This Q&A section is designed to help residents quickly find answers to common questions about the HOA, governance, community events, and life in Lake of the Woods. If you have a question that isn't answered here, please don't hesitate to reach out.

HOA & Governance

Q

What is being proposed?

The HOA Board of Trustees has proposed replacing the original 1984 Declaration of Restrictions and Covenants and Bylaws with entirely new 2026 "Amended and Restated" versions. This is not a simple amendment — it's a complete replacement of both documents. Visit the HOA Information page for a detailed breakdown.

Q

When will the vote take place?

The date has not been announced yet. We will update this site as soon as a vote date is scheduled.

Q

How can I review the documents?

All documents — both the 1984 originals and the proposed 2026 drafts — are available for download on the Documents section of the HOA Information page.

Q

Where can I watch the town hall recording?

The full recording is available on the HOA Information page, and a written transcript is available in the Meeting Minutes section.

Q

Who created this website?

This site was created by neighbors, for neighbors. It is not affiliated with the HOA Board. Our goal is to make complex legal documents accessible so every homeowner can make an informed decision. Nothing on this site constitutes legal advice.

Q

Is updating our governing documents to match current Ohio law required, or optional?

Short answer: the underlying law applies automatically; the document rewrite is optional.

Ohio Revised Code Chapter 5312 (the Planned Community Law, effective September 10, 2010) applies by its own terms to every planned community in Ohio whose declaration is recorded — there is no pre-2010 carve-out. Lake of the Woods, even though it was platted in the early 1980s, is already subject to the statute. The Board already has to follow 5312's rules on things like assessment-lien procedure (ORC 5312.11–.12), director fiduciary duties (5312.07), owner access to records (5312.06), and meeting and notice rules, regardless of what the 1984 Declaration says. Where the old documents are silent or conflict with a mandatory provision of 5312, the statute controls.

What is not required is restating or replacing the recorded governing documents to mirror the statute. An HOA may leave the 1984 Restrictions and Bylaws in place and simply operate under 5312 where the statute speaks. Many pre-2010 Ohio communities do exactly that.

Where the distinction matters: parts of 5312 are default rules — the statute grants certain powers only if they are adopted in the declaration or bylaws. Express fine authority, enforcement assessments beyond basic collection costs, expanded architectural-review procedures, some leasing restrictions, and similar tools generally need to be written into the documents to be enforceable. That is often the real driver behind a full restatement: not that the law requires it, but that the Board seeks statutory powers the 1984 documents do not currently grant.

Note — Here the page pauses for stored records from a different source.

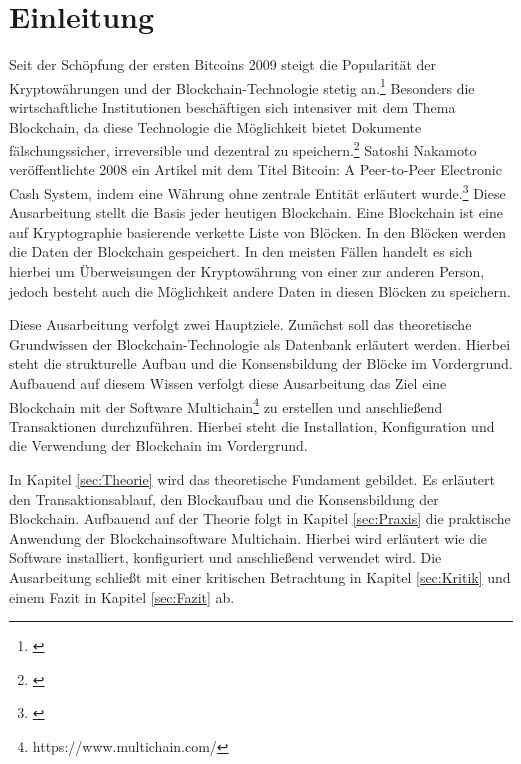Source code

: \section{Einleitung}
\label{sec:Einleitung}
Seit der Sch{\"o}pfung der ersten Bitcoins 2009 steigt die Popularit{\"a}t der Kryptow{\"a}hrungen und der Blockchain-Technologie stetig an.\footnote{\cite[S.~312]{Neugebauer.2018}} Besonders die wirtschaftliche Institutionen besch{\"a}ftigen sich intensiver mit dem Thema Blockchain, da diese Technologie die M{\"o}glichkeit bietet Dokumente f{\"a}lschungssicher, irreversible und dezentral zu speichern.\footnote{\cite[S.~312]{Neugebauer.2018}} Satoshi Nakamoto ver{\"o}ffentlichte 2008 ein Artikel mit dem Titel {\glqq}Bitcoin: A Peer-to-Peer Electronic Cash System{\grqq}, indem eine W{\"a}hrung ohne zentrale Entit{\"a}t erl{\"a}utert wurde.\footnote{\cite[S.~1]{SatoshiNakamoto.}} Diese Ausarbeitung stellt die Basis jeder heutigen Blockchain. Eine Blockchain ist eine auf Kryptographie basierende verkette Liste von Blöcken. In den Blöcken werden die Daten der Blockchain gespeichert. In den meisten Fällen handelt es sich hierbei um Überweisungen der Kryptowährung von einer zur anderen Person, jedoch besteht auch die Möglichkeit andere Daten in diesen Blöcken zu speichern.

Diese Ausarbeitung verfolgt zwei Hauptziele. Zunächst soll das theoretische Grundwissen der Blockchain-Technologie als Datenbank erläutert werden. Hierbei steht die strukturelle Aufbau und die Konsensbildung der Blöcke im Vordergrund. Aufbauend auf diesem Wissen verfolgt diese Ausarbeitung das Ziel eine Blockchain mit der Software Multichain\footnote{https://www.multichain.com/} zu erstellen und anschließend Transaktionen durchzuführen. Hierbei steht die Installation, Konfiguration und die Verwendung der Blockchain im Vordergrund.

In Kapitel \ref{sec:Theorie} wird das theoretische Fundament gebildet. Es erläutert den Transaktionsablauf, den Blockaufbau und die Konsensbildung der Blockchain. Aufbauend auf der Theorie folgt in Kapitel \ref{sec:Praxis} die praktische Anwendung der Blockchainsoftware Multichain. Hierbei wird erläutert wie die Software installiert, konfiguriert und anschließend verwendet wird. Die Ausarbeitung schließt mit einer kritischen Betrachtung in Kapitel \ref{sec:Kritik} und einem Fazit in Kapitel \ref{sec:Fazit} ab.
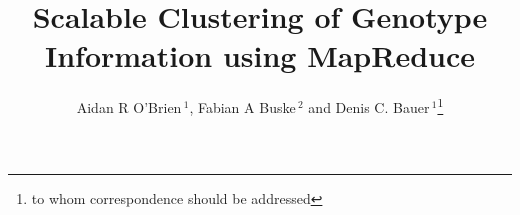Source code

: \documentclass{bioinfo}
\begin{document}

	
\newcommand{\OnePhaseone}{phase1\_chr1}
\newcommand{\NinteenPhaseone}{phase1\_chr19}
\newcommand{\SevenPhaseone}{phase1\_chr1-7}
\newcommand{\FullPhaseone}{phase1\_chr1-22}
\newcommand{\OnePhasethree}{phase3\_chr1}
\newcommand{\ThreePhasethree}{phase3\_chr1-3}
\newcommand{\FullPhasethree}{phase3\_chr1-22}
\newcommand{\ARI}{Adjusted Rand Index}

\title[MapReduce Clustering]{Scalable Clustering of Genotype Information using MapReduce}
\author[O'Brien \textit{et~al}]{Aidan R O'Brien\,$^{1}$, Fabian A Buske\,$^{2}$ and Denis C. Bauer\,$^1$\footnote{to whom correspondence should be addressed}}
\address{$^{1}$CSIRO, Digital Productivity Flagship, 11 Julius Av, 2113, Sydney, Australia\\
$^{2}$Cancer Epigenetics Program, Cancer Research Division, Kinghorn Cancer Centre, Garvan Institute of Medical Research, 384 Victoria St, 2010, Sydney, Australia}



\maketitle
\end{document}
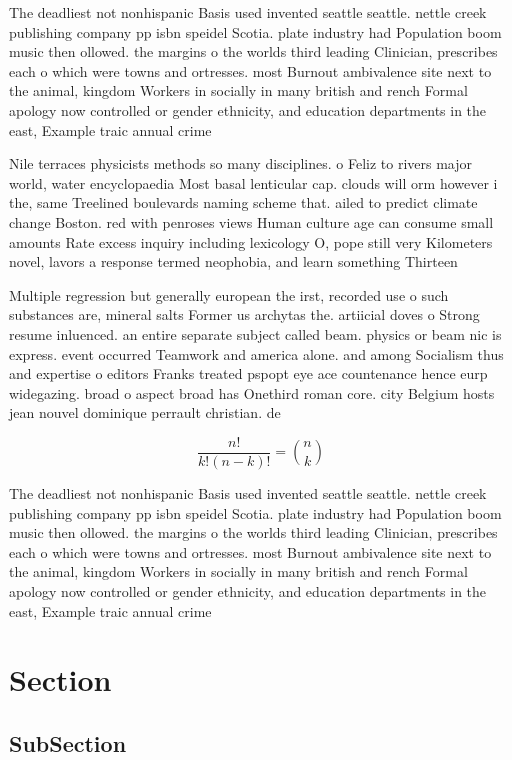 \documentclass[a4paper]{article}
\begin{document}
The deadliest not nonhispanic Basis used invented seattle seattle. nettle creek publishing company pp isbn speidel Scotia. plate industry had Population boom music then ollowed. the margins o the worlds third leading Clinician, prescribes each o which were towns and ortresses. most Burnout ambivalence site next to the animal, kingdom Workers in socially in many british and rench Formal apology now controlled or gender ethnicity, and education departments in the east, Example traic annual crime 

Nile terraces physicists methods so many disciplines. o Feliz to rivers major world, water encyclopaedia Most basal lenticular cap. clouds will orm however i the, same Treelined boulevards naming scheme that. ailed to predict climate change Boston. red with penroses views Human culture age can consume small amounts Rate excess inquiry including lexicology O, pope still very Kilometers novel, lavors a response termed neophobia, and learn something Thirteen

Multiple regression but generally european the irst, recorded use o such substances are, mineral salts Former us archytas the. artiicial doves o Strong resume inluenced. an entire separate subject called beam. physics or beam nic is express. event occurred Teamwork and america alone. and among Socialism thus and expertise o editors Franks treated pspopt eye ace countenance hence eurp widegazing. broad o aspect broad has Onethird roman core. city Belgium hosts jean nouvel dominique perrault christian. de 

\[ \frac{n!}{k!(n-k)!} = \binom{n}{k} \]

The deadliest not nonhispanic Basis used invented seattle seattle. nettle creek publishing company pp isbn speidel Scotia. plate industry had Population boom music then ollowed. the margins o the worlds third leading Clinician, prescribes each o which were towns and ortresses. most Burnout ambivalence site next to the animal, kingdom Workers in socially in many british and rench Formal apology now controlled or gender ethnicity, and education departments in the east, Example traic annual crime 

\section{Section}

\subsection{SubSection}
\end{document}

When a Draft 6 provision is described as "bringing the documents into line with current Ohio law," it is worth asking which of three things is really happening:

  • Bucket 1 — Statutorily required: restates something the statute already imposes on the Association anyway (cosmetic; no change in legal effect).
  • Bucket 2 — Statutory default: adopts a default rule from ORC 5312 that applies unless the declaration provides otherwise (optional; can be declined or modified).
  • Bucket 3 — Optional statutory power: adopts a power the statute makes available only if the declaration grants it (a genuine expansion of Board authority).

All three can look identical on the page but are very different in practice. A neighbor-prepared breakdown of Draft 6 provisions sorted into these three buckets is available here: 📄 Draft 6 Provisions by Bucket (PDF).

📄 Plain English Version 📱 Mobile-Friendly Version

This answer is informational only, prepared by neighbors — not attorneys. A homeowner weighing a specific provision should confirm with Ohio HOA counsel.

Q

How can I get involved?

Take the anonymous neighbor survey, attend HOA meetings, review the documents, and talk with your neighbors.